Graveyard with long grass

Putting your meadow to bed for the winter!

It’s often thought that encouraging wildlife into churchyards or cemeteries is a case of leaving them to go wild and stopping management. Actually, this is not the case. Many of the species and habitats found in burial grounds have been present for the decades or even centuries that this special place has been cared for. These plants, animals, birds and fungi will have been widespread in the farmed landscape of the past. If you want to maintain or increase wildlife in your local churchyard or cemetery then the best thing to do is to continue this traditional work rather than making a big change and leaving things unmanaged. Most churchyards are a mix of grassland with individual trees or groups of trees which can be thought of as small woodlands. There may well be some patches of scrub as well. It is the grassland that needs regular management if it is not to change its character and we can look to the history of churchyards for clues on how to do this.

We know that churchyards were kept open and accessible as they were always important community spaces, used for outdoor services, for archery practice, markets and fairs as well as for burial. There are records of a hay crop being taken which formed part of the vicar’s stipend and of grazing after the hay was cut. For much of history, grass was an important energy crop, so a meadow would be cut at the height of its growth in summer, when the bulk of the nutrients are above ground, and any cut grass would be dried as hay, raked up and taken to feed animals in winter. Small patches of meadow, such as that found on verges and in churchyards, might not seem worth ‘farming’ now but would have had value back in the day. The wonderful shows of wildflowers that we see in our churchyard meadows are made of plants able to thrive in these conditions, able to survive cutting and grazing. Meadow plants tend to be perennial, these can survive the winter, often living for many years. Perennials do not actually need to flower or set seed although doing so will allow them to increase in number. There are a few meadow plants that are annuals and don’t survive over winter but these, such as yellow rattle, tend to flower early prior to the hay cut, so can grow each year from the seed that has fallen.

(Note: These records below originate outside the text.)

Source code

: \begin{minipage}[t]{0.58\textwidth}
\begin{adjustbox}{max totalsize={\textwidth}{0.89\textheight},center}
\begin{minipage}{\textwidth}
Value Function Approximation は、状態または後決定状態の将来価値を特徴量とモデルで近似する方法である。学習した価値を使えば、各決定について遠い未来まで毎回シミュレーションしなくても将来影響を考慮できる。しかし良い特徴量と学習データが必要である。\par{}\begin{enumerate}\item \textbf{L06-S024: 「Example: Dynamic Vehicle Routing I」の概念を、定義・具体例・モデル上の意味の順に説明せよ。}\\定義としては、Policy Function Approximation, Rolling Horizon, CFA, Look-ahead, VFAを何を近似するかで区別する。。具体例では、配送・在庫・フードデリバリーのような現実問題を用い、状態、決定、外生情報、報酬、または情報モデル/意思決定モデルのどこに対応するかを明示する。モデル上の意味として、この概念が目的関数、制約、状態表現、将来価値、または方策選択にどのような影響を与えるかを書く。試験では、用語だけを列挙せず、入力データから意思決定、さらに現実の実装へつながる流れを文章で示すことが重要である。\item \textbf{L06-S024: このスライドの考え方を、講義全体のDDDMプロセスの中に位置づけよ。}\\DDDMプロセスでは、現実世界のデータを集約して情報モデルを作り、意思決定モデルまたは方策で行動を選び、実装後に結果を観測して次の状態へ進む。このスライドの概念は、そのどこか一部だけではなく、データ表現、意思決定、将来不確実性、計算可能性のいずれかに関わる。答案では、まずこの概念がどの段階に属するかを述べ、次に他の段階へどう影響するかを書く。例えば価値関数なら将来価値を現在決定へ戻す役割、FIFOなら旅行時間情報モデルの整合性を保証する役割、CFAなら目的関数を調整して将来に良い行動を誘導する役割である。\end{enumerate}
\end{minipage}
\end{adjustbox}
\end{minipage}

Another difference between old fashioned systems and our modern world is mowing machines. These are relatively recent inventions and have become more efficient over the years, able to cut grass really short and very uniform. Again, if you want to increase the flowers, pollinators and wildlife generally, having a slightly longer sward, perhaps cut less often can make a big difference as short-stemmed plants like clovers, daisies, cat’s ear and speedwells can then flower. Things were generally less tidy in the past, as well as a more uneven sward, there would have been edges and corners that didn’t get cut, so places for animals to withdraw to following grass cutting, and to shelter in over winter. Thinking in this way can help to make meadow management easy to understand:

Let the grass grow long for 3 or 4 months over the spring and summer, follow this by a summer cut and rake (you can make hay if you like or just remove the cut grass). Don’t worry about cutting flowers, the plants will survive and some species may regrow and flower again. N.B. If you don’t want to cut particularly late flowering species such as scabious or knapweed, then cut the bulk of the meadow and leave some flowery patches till later on.

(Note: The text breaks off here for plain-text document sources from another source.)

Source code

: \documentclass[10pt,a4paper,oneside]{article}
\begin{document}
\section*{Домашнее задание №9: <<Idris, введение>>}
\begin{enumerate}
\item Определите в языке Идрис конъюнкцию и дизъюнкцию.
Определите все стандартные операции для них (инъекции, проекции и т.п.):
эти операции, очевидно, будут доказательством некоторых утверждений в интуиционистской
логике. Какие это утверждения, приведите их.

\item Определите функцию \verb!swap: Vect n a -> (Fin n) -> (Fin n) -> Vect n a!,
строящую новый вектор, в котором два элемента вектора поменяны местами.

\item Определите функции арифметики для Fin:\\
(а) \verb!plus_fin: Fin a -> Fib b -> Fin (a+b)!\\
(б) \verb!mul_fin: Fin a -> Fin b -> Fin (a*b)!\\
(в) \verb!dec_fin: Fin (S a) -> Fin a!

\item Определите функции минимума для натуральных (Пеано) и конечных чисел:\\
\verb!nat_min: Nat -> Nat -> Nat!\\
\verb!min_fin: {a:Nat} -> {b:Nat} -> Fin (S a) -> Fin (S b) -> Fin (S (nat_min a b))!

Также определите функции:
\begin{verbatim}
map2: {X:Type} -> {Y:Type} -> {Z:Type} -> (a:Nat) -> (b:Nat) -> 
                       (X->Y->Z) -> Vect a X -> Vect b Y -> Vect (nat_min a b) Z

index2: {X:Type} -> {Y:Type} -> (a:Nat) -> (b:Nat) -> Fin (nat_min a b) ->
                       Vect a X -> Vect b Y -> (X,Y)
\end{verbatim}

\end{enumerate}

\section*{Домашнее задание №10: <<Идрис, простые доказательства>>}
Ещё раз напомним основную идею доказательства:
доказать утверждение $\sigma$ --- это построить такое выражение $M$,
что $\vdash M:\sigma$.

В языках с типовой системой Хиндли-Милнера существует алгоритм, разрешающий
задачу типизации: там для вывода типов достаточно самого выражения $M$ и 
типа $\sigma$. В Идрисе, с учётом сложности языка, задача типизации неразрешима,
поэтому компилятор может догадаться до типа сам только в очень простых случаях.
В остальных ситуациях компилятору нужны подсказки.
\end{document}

Keep grass short over the autumn and winter, the time when it might have been grazed in the past. You’ll probably use a mower for this. Again, do not leave grass cuttings in situ, try to collect them all up and remove for composting.   

Remember that, as far as nature goes, we are now a bit too tidy! Set the mower blade high and leave some rough edges or corners. These tussocky corners will contain coarser grasses such as false oat grass and cocksfoot, plants with hollow stems such as hogweed and dead flower heads – all really good places for insects, amphibians, reptiles and small mammals to hide, hunt and hibernate over winter.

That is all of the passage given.